* _YOUR GOAL_
When you transcribe the listing that follows, keep every line exact and skip any picture.

=-=-=

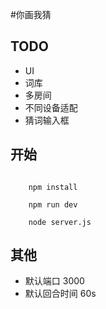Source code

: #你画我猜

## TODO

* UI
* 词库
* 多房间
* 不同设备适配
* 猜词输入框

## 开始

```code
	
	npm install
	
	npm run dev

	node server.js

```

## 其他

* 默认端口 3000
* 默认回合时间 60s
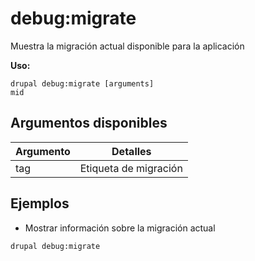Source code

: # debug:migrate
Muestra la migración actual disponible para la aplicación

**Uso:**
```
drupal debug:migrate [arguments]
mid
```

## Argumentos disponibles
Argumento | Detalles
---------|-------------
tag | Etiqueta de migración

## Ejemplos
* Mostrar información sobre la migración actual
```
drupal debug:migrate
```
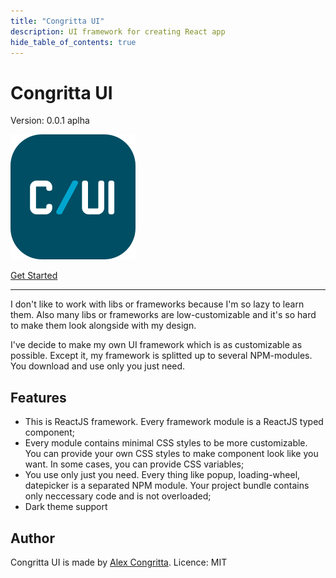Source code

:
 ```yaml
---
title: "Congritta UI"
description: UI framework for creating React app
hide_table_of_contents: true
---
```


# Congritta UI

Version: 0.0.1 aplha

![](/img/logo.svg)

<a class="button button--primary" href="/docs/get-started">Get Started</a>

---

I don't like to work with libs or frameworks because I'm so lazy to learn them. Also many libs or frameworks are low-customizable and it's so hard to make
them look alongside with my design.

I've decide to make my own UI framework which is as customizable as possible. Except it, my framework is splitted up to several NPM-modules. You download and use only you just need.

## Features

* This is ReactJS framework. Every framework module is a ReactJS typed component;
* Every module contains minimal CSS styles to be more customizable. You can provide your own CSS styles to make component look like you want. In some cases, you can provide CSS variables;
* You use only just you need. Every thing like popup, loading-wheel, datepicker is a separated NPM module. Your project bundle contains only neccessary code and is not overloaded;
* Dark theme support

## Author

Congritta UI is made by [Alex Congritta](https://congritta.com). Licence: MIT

=-=-=

* _EXERCISE SOLUTION_
Source code

: #你画我猜

## TODO

* UI
* 词库
* 多房间
* 不同设备适配
* 猜词输入框

## 开始

```code
	
	npm install
	
	npm run dev

	node server.js

```

## 其他

* 默认端口 3000
* 默认回合时间 60s
Source code

: # debug:migrate
Muestra la migración actual disponible para la aplicación

**Uso:**
```
drupal debug:migrate [arguments]
mid
```

## Argumentos disponibles
Argumento | Detalles
---------|-------------
tag | Etiqueta de migración

## Ejemplos
* Mostrar información sobre la migración actual
```
drupal debug:migrate
```
Source code

:
 ```yaml
---
title: "Congritta UI"
description: UI framework for creating React app
hide_table_of_contents: true
---
```


# Congritta UI

Version: 0.0.1 aplha

![](/img/logo.svg)

<a class="button button--primary" href="/docs/get-started">Get Started</a>

---

I don't like to work with libs or frameworks because I'm so lazy to learn them. Also many libs or frameworks are low-customizable and it's so hard to make
them look alongside with my design.

I've decide to make my own UI framework which is as customizable as possible. Except it, my framework is splitted up to several NPM-modules. You download and use only you just need.

## Features

* This is ReactJS framework. Every framework module is a ReactJS typed component;
* Every module contains minimal CSS styles to be more customizable. You can provide your own CSS styles to make component look like you want. In some cases, you can provide CSS variables;
* You use only just you need. Every thing like popup, loading-wheel, datepicker is a separated NPM module. Your project bundle contains only neccessary code and is not overloaded;
* Dark theme support

## Author

Congritta UI is made by [Alex Congritta](https://congritta.com). Licence: MIT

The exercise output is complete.